Despite a lack of evidence, Trump said that he witnessed Muslims celebrating "all around the world" after the two planes crashed into the Twin Towers on that fateful day.
"That has been reported very strongly," the real estate mogul explained. "Why wouldn't it have taken place? I've had hundreds of people call in and tweet in on Twitter, saying they saw it and I was 100% right."
When asked where he witnessed this, Trump answered:
"I saw it on television. I saw clips. And so did many other people. And many people saw it in person. I've had hundreds of phone calls to the Trump Organization saying, 'We saw it. It was dancing in the streets.'"
The billionaire businessman cited a Washington Post article that mentioned reported rumors of "tailgate-style parties" following the attacks. The original segment that Trump referenced explained that, after the attacks, investigators questioned some individuals who were "allegedly seen celebrating the attacks" with rooftop parties.
"We're looking for other articles," Trump told NBC. "And we're looking for other clips. And I wouldn't be surprised if we found them…but for some reason, they're not that easy to come by."

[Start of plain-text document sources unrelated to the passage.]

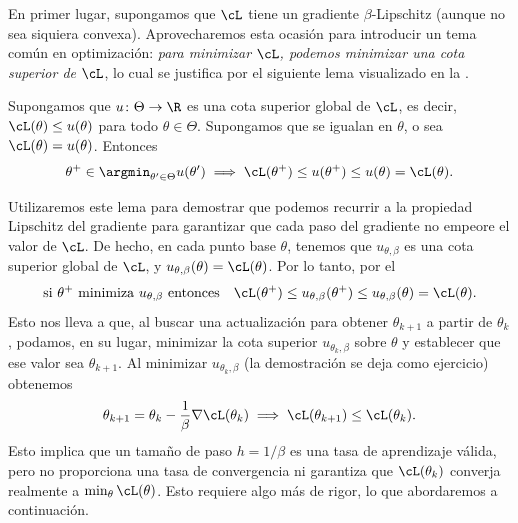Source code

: \documentclass[../../book-main_es.tex]{subfiles}
\begin{document}
En primer lugar, supongamos que \(\cL\) tiene un gradiente \(\beta\)-Lipschitz
(aunque no sea siquiera convexa). Aprovecharemos esta ocasión para
introducir un tema común en optimización: \textit{para minimizar \(\cL\),
podemos minimizar una cota superior de \(\cL\)}, lo cual se justifica por el
siguiente lema visualizado en la .
\begin{lemma}\label{lem:majorization_minimization}
    Supongamos que \(u \colon \Theta \to \R\) es una cota superior global
    de \(\cL\), es decir, \(\cL(\theta) \leq u(\theta)\) para todo
    \(\theta \in \Theta\). Supongamos que se igualan en
    \(\theta\), o sea \(\cL(\theta) = u(\theta)\). Entonces
    \begin{equation}
        \theta^{+} \in \argmin_{\theta^{\prime} \in
        \Theta}u(\theta^{\prime}) \implies \cL(\theta^{+}) \leq
        u(\theta^{+}) \leq u(\theta) = \cL(\theta).
    \end{equation}
\end{lemma}

Utilizaremos este lema para demostrar que podemos recurrir a la propiedad Lipschitz del gradiente 
para garantizar que cada paso del gradiente no empeore el valor de
\(\cL\). De hecho, en cada punto base \(\theta\), tenemos que
\(u_{\theta, \beta}\) es una cota superior global de \(\cL\), y
\(u_{\theta, \beta}(\theta) = \cL(\theta)\). Por lo tanto, por el
\begin{equation}
    \text{si \(\theta^{+}\) minimiza \(u_{\theta, \beta}\) entonces}
    \quad \cL(\theta^{+}) \leq u_{\theta, \beta}(\theta^{+}) \leq
    u_{\theta, \beta}(\theta) = \cL(\theta).
\end{equation}
Esto nos lleva a que, al buscar una actualización para obtener \(\theta_{k +
1}\) a partir de \(\theta_{k}\), podamos, en su lugar, minimizar la cota superior
\(u_{\theta_{k}, \beta}\) sobre \(\theta\) y establecer que ese valor sea
\(\theta_{k + 1}\). Al minimizar \(u_{\theta_{k}, \beta}\) (la demostración se deja como
ejercicio) obtenemos
\begin{equation}\label{eq:GD}
    \theta_{k + 1} = \theta_{k} - \frac{1}{\beta}\nabla
    \cL(\theta_{k}) \implies \cL(\theta_{k + 1}) \leq \cL(\theta_{k}).
\end{equation}
Esto implica que un tamaño de paso \(h = 1/\beta\) es una tasa de aprendizaje
válida, pero no proporciona una tasa de convergencia ni garantiza que
\(\cL(\theta_{k})\) converja realmente a \(\min_{\theta}\cL(\theta)\).
Esto requiere algo más de rigor, lo que abordaremos a continuación.
\end{document}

The Republican front runner also addressed the Syrian refugee crisis and asserted that President Obama plans to welcome up to 250,000 refugees instead of the publicly announced 10,000.
"I think what he really has in mind is 200,000 people and maybe even more than that coming into our country," Trump said. "And we can't have it. We don't know who these people are. They're undocumented totally."
After the United Nations screens them, Syrian refugees must then pass a series of investigations conducted by the Department of Homeland Security. So far, the U.N. has referred more than 23,000 refugees, although DHS has interviewed approximately 7,000 and accepted roughly 2,000.